-- THE PROBLEM --
This exercise asks for a copy of each line in the records below with the word "WARNING" in it.
::: ENTRIES SHOWN :::
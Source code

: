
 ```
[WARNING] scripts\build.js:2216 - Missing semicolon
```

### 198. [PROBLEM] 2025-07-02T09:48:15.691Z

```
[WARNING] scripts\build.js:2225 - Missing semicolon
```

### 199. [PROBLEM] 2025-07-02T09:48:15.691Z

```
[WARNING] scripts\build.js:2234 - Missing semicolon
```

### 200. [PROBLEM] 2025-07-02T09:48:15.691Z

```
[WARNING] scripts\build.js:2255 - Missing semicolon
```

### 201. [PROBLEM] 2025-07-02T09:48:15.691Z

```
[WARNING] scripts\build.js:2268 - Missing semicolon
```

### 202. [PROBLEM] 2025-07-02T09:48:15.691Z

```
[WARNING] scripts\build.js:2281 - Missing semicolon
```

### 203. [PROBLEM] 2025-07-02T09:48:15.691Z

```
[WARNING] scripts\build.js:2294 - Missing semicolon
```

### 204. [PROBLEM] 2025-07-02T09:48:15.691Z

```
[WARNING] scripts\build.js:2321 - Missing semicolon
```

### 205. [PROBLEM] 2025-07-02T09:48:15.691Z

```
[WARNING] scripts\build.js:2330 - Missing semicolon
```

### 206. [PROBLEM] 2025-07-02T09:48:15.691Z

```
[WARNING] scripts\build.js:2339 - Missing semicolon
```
:::
-- REPLY --
[WARNING] scripts\build.js:2216 - Missing semicolon
[WARNING] scripts\build.js:2225 - Missing semicolon
[WARNING] scripts\build.js:2234 - Missing semicolon
[WARNING] scripts\build.js:2255 - Missing semicolon
[WARNING] scripts\build.js:2268 - Missing semicolon
[WARNING] scripts\build.js:2281 - Missing semicolon
[WARNING] scripts\build.js:2294 - Missing semicolon
[WARNING] scripts\build.js:2321 - Missing semicolon
[WARNING] scripts\build.js:2330 - Missing semicolon
[WARNING] scripts\build.js:2339 - Missing semicolon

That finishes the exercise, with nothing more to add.